Excerpts from a dataset:
Segment Open
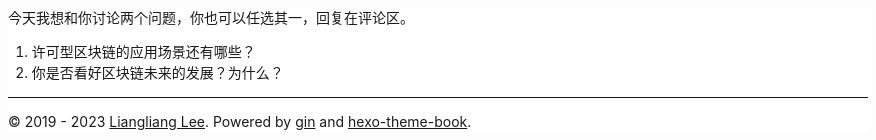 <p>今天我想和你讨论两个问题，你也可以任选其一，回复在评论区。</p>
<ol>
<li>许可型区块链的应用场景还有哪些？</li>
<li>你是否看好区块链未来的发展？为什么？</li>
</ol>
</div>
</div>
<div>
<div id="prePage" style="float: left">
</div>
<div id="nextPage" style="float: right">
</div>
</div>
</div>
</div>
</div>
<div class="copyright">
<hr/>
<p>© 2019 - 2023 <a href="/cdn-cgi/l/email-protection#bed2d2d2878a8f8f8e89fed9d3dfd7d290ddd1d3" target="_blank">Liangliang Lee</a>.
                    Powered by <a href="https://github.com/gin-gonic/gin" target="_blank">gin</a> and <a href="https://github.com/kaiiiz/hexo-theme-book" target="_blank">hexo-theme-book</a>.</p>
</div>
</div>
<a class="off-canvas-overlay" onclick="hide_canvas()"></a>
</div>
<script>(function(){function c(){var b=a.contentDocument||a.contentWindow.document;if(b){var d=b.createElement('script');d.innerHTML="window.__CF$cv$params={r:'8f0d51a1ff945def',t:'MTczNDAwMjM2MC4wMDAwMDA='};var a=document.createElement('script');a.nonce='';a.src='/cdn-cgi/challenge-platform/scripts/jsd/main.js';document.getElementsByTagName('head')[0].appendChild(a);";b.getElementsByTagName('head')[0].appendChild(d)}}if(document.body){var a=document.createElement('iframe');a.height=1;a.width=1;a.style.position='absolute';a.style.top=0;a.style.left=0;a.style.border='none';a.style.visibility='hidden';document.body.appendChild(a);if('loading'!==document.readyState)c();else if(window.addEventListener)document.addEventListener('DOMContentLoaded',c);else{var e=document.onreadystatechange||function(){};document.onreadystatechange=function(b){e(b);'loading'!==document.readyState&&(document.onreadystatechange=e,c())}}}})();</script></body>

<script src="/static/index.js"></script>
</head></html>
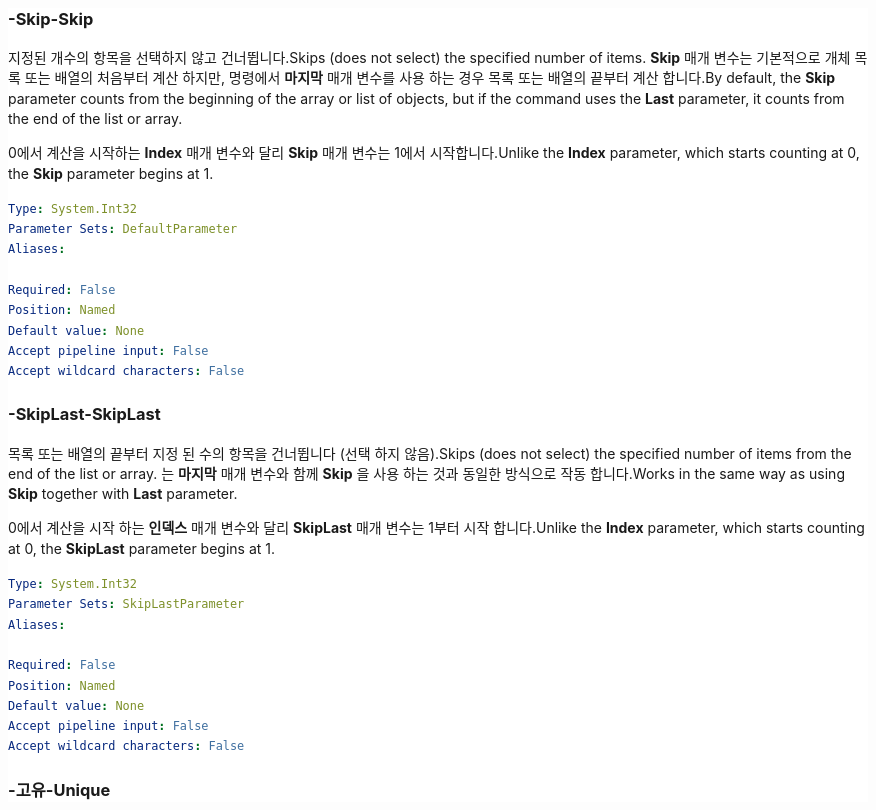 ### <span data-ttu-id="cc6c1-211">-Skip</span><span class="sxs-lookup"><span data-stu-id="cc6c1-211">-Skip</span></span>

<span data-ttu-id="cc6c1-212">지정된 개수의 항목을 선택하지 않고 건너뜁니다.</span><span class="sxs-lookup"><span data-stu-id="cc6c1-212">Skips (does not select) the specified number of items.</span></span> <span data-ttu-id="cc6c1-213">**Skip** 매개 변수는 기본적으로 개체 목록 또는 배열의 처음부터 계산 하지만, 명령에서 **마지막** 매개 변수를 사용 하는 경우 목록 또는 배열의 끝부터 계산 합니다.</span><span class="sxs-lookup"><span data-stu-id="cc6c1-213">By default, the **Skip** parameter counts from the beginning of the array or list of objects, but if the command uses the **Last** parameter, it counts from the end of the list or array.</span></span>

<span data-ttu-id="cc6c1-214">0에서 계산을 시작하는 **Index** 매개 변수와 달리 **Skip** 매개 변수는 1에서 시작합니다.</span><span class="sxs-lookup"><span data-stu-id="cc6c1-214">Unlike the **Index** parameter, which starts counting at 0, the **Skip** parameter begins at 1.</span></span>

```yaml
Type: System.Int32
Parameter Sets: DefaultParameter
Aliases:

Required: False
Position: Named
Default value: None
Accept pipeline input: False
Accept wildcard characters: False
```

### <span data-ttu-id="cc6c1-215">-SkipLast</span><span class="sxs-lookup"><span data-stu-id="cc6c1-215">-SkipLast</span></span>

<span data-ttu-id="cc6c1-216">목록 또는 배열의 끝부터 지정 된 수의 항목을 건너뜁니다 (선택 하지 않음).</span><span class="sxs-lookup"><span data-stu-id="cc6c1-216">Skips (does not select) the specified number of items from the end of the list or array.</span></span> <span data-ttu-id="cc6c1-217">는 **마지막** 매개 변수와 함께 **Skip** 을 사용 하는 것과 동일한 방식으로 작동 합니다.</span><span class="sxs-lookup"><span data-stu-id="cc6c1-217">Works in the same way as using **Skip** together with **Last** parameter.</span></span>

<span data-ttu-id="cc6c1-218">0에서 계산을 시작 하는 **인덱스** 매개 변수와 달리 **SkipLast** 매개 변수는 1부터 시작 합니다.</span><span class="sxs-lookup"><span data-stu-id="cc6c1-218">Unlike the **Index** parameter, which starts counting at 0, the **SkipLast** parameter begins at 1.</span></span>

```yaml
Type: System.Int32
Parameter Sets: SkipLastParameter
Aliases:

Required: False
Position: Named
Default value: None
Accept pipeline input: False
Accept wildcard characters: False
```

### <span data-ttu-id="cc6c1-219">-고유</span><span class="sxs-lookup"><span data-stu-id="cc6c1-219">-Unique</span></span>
Segment Closed
**YOUR OBJECTIVE**
Although the records contain pictures, print only the rest, exactly as written.

**SOLUTION TO THIS PROBLEM**
 <p>今天我想和你讨论两个问题，你也可以任选其一，回复在评论区。</p>
<ol>
<li>许可型区块链的应用场景还有哪些？</li>
<li>你是否看好区块链未来的发展？为什么？</li>
</ol>
</div>
</div>
<div>
<div id="prePage" style="float: left">
</div>
<div id="nextPage" style="float: right">
</div>
</div>
</div>
</div>
</div>
<div class="copyright">
<hr/>
<p>© 2019 - 2023 <a href="/cdn-cgi/l/email-protection#bed2d2d2878a8f8f8e89fed9d3dfd7d290ddd1d3" target="_blank">Liangliang Lee</a>.
                    Powered by <a href="https://github.com/gin-gonic/gin" target="_blank">gin</a> and <a href="https://github.com/kaiiiz/hexo-theme-book" target="_blank">hexo-theme-book</a>.</p>
</div>
</div>
<a class="off-canvas-overlay" onclick="hide_canvas()"></a>
</div>
<script>(function(){function c(){var b=a.contentDocument||a.contentWindow.document;if(b){var d=b.createElement('script');d.innerHTML="window.__CF$cv$params={r:'8f0d51a1ff945def',t:'MTczNDAwMjM2MC4wMDAwMDA='};var a=document.createElement('script');a.nonce='';a.src='/cdn-cgi/challenge-platform/scripts/jsd/main.js';document.getElementsByTagName('head')[0].appendChild(a);";b.getElementsByTagName('head')[0].appendChild(d)}}if(document.body){var a=document.createElement('iframe');a.height=1;a.width=1;a.style.position='absolute';a.style.top=0;a.style.left=0;a.style.border='none';a.style.visibility='hidden';document.body.appendChild(a);if('loading'!==document.readyState)c();else if(window.addEventListener)document.addEventListener('DOMContentLoaded',c);else{var e=document.onreadystatechange||function(){};document.onreadystatechange=function(b){e(b);'loading'!==document.readyState&&(document.onreadystatechange=e,c())}}}})();</script></body>

<script src="/static/index.js"></script>
</head></html>
 ### <span data-ttu-id="cc6c1-211">-Skip</span><span class="sxs-lookup"><span data-stu-id="cc6c1-211">-Skip</span></span>

<span data-ttu-id="cc6c1-212">지정된 개수의 항목을 선택하지 않고 건너뜁니다.</span><span class="sxs-lookup"><span data-stu-id="cc6c1-212">Skips (does not select) the specified number of items.</span></span> <span data-ttu-id="cc6c1-213">**Skip** 매개 변수는 기본적으로 개체 목록 또는 배열의 처음부터 계산 하지만, 명령에서 **마지막** 매개 변수를 사용 하는 경우 목록 또는 배열의 끝부터 계산 합니다.</span><span class="sxs-lookup"><span data-stu-id="cc6c1-213">By default, the **Skip** parameter counts from the beginning of the array or list of objects, but if the command uses the **Last** parameter, it counts from the end of the list or array.</span></span>

<span data-ttu-id="cc6c1-214">0에서 계산을 시작하는 **Index** 매개 변수와 달리 **Skip** 매개 변수는 1에서 시작합니다.</span><span class="sxs-lookup"><span data-stu-id="cc6c1-214">Unlike the **Index** parameter, which starts counting at 0, the **Skip** parameter begins at 1.</span></span>

```yaml
Type: System.Int32
Parameter Sets: DefaultParameter
Aliases:

Required: False
Position: Named
Default value: None
Accept pipeline input: False
Accept wildcard characters: False
```

### <span data-ttu-id="cc6c1-215">-SkipLast</span><span class="sxs-lookup"><span data-stu-id="cc6c1-215">-SkipLast</span></span>

<span data-ttu-id="cc6c1-216">목록 또는 배열의 끝부터 지정 된 수의 항목을 건너뜁니다 (선택 하지 않음).</span><span class="sxs-lookup"><span data-stu-id="cc6c1-216">Skips (does not select) the specified number of items from the end of the list or array.</span></span> <span data-ttu-id="cc6c1-217">는 **마지막** 매개 변수와 함께 **Skip** 을 사용 하는 것과 동일한 방식으로 작동 합니다.</span><span class="sxs-lookup"><span data-stu-id="cc6c1-217">Works in the same way as using **Skip** together with **Last** parameter.</span></span>

<span data-ttu-id="cc6c1-218">0에서 계산을 시작 하는 **인덱스** 매개 변수와 달리 **SkipLast** 매개 변수는 1부터 시작 합니다.</span><span class="sxs-lookup"><span data-stu-id="cc6c1-218">Unlike the **Index** parameter, which starts counting at 0, the **SkipLast** parameter begins at 1.</span></span>

```yaml
Type: System.Int32
Parameter Sets: SkipLastParameter
Aliases:

Required: False
Position: Named
Default value: None
Accept pipeline input: False
Accept wildcard characters: False
```

### <span data-ttu-id="cc6c1-219">-고유</span><span class="sxs-lookup"><span data-stu-id="cc6c1-219">-Unique</span></span>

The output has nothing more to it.